Only the line containing "-Date dictated" and those after it, up to the end of the records below, are to be set down, exactly as written.

#### INPUT FOR THIS TASK

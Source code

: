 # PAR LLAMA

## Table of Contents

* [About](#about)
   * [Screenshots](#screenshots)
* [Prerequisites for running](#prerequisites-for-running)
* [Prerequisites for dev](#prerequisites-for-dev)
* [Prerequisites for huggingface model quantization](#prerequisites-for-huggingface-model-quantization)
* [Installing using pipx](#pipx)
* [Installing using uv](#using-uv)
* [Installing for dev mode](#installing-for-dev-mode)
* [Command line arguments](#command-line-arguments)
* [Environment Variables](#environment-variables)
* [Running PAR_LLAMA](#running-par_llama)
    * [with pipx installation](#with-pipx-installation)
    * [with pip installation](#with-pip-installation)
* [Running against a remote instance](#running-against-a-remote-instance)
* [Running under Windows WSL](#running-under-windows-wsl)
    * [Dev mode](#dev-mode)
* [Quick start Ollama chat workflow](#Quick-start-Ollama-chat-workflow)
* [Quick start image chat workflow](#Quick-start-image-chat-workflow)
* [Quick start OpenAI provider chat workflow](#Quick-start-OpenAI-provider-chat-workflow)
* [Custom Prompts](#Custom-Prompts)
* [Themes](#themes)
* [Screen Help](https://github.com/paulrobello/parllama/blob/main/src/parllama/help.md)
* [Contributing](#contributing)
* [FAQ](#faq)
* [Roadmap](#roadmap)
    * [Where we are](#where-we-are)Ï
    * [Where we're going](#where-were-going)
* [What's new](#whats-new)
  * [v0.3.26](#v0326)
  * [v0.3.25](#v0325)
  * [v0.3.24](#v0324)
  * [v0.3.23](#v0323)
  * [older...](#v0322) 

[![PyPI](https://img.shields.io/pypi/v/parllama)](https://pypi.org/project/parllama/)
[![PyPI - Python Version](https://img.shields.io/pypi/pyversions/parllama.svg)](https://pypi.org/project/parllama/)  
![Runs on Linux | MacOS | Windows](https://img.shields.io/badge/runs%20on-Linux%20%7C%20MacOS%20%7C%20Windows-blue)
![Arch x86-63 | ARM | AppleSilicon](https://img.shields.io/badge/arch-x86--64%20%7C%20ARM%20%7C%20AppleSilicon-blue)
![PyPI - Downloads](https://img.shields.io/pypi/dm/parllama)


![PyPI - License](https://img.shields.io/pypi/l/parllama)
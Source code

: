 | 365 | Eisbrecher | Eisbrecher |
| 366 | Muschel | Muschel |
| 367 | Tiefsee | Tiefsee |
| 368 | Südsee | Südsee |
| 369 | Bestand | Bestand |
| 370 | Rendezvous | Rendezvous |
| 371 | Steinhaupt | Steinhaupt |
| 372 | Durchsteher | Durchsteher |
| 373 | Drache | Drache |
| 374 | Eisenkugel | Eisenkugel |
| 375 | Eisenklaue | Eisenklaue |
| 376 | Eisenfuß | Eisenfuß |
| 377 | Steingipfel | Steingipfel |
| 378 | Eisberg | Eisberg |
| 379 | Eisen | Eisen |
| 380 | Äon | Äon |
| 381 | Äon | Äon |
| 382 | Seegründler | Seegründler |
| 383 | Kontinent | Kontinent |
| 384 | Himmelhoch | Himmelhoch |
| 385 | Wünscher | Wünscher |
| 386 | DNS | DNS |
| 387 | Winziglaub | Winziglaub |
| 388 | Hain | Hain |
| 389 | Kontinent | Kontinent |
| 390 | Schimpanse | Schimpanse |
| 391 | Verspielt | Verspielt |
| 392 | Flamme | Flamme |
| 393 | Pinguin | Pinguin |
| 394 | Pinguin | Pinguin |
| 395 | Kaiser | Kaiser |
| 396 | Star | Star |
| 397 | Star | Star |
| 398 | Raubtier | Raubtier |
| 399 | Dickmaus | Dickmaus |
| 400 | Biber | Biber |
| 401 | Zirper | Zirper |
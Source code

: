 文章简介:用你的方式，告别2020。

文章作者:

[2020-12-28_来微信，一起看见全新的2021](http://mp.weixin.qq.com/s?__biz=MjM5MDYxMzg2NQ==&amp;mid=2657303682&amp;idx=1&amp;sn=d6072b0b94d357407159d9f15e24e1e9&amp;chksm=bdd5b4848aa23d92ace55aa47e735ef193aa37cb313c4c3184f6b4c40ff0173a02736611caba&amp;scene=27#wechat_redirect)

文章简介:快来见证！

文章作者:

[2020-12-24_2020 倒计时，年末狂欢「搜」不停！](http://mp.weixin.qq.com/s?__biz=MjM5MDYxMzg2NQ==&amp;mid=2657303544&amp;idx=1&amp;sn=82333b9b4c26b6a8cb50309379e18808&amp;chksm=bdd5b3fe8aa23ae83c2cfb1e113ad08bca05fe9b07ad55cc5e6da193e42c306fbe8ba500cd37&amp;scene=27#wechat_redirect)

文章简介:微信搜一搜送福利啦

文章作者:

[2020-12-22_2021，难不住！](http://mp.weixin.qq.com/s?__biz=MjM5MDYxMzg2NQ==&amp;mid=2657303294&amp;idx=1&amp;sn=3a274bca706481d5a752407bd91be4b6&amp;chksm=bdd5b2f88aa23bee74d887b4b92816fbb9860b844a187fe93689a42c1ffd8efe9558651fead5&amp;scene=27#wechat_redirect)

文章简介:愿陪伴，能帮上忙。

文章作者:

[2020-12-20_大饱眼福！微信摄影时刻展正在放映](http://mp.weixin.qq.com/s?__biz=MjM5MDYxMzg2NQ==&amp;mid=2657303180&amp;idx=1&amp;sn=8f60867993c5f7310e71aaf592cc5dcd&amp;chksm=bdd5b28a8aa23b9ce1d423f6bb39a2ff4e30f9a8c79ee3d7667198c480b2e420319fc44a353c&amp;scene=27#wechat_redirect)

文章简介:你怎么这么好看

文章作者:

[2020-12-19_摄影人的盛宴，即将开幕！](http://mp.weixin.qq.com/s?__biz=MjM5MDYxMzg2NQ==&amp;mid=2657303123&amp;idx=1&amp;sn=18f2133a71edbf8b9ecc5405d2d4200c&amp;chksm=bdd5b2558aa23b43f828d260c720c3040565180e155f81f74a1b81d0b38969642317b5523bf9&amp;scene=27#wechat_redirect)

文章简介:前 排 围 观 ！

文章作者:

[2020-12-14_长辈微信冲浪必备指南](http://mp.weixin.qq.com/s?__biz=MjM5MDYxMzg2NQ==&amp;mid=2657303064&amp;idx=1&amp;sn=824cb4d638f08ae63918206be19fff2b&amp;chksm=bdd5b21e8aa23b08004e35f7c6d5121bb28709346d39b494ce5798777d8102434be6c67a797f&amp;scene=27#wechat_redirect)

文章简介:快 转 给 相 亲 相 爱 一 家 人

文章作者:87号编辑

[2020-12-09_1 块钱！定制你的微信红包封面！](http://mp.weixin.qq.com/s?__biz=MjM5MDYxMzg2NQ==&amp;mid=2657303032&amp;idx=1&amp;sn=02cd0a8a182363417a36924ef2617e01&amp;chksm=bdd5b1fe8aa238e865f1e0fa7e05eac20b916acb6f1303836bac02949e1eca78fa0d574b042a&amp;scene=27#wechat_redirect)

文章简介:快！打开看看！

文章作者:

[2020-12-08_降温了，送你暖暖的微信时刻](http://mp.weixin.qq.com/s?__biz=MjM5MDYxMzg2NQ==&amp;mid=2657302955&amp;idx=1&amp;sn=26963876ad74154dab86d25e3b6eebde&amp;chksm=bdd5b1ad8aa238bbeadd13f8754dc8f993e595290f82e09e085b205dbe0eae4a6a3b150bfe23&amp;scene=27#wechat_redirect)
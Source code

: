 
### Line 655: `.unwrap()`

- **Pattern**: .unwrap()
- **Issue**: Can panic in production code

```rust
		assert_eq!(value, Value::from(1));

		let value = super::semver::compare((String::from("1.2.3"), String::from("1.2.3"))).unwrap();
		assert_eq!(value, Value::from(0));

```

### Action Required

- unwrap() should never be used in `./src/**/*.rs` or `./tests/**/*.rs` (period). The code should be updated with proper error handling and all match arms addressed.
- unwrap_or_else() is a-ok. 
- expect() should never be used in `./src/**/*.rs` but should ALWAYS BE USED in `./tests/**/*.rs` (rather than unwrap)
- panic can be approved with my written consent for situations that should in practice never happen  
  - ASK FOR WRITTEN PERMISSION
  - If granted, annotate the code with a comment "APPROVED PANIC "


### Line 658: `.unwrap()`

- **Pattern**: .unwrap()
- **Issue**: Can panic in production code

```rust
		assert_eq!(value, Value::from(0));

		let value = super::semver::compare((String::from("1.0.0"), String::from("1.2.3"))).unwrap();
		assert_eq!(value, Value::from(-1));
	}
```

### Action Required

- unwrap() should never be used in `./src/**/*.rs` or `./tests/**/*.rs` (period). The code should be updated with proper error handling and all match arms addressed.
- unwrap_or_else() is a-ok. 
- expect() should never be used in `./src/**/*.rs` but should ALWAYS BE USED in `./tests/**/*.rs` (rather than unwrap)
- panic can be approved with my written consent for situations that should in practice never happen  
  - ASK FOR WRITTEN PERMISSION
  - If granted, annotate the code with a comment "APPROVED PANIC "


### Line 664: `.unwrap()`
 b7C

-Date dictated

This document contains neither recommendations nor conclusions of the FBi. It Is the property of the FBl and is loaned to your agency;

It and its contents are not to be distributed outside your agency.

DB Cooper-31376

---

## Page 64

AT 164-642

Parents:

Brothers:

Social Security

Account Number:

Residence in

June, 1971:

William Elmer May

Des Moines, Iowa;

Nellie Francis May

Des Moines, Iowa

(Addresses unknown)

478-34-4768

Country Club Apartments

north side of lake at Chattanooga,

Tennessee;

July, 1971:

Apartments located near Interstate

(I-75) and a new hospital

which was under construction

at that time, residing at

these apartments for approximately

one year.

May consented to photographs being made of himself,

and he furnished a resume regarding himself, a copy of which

########

* [FINAL ANSWER]:
-Date dictated

This document contains neither recommendations nor conclusions of the FBi. It Is the property of the FBl and is loaned to your agency;

It and its contents are not to be distributed outside your agency.

DB Cooper-31376

---

## Page 64

AT 164-642

Parents:

Brothers:

Social Security

Account Number:

Residence in

June, 1971:

William Elmer May

Des Moines, Iowa;

Nellie Francis May

Des Moines, Iowa

(Addresses unknown)

478-34-4768

Country Club Apartments

north side of lake at Chattanooga,

Tennessee;

July, 1971:

Apartments located near Interstate

(I-75) and a new hospital

which was under construction

at that time, residing at

these apartments for approximately

one year.

May consented to photographs being made of himself,

and he furnished a resume regarding himself, a copy of which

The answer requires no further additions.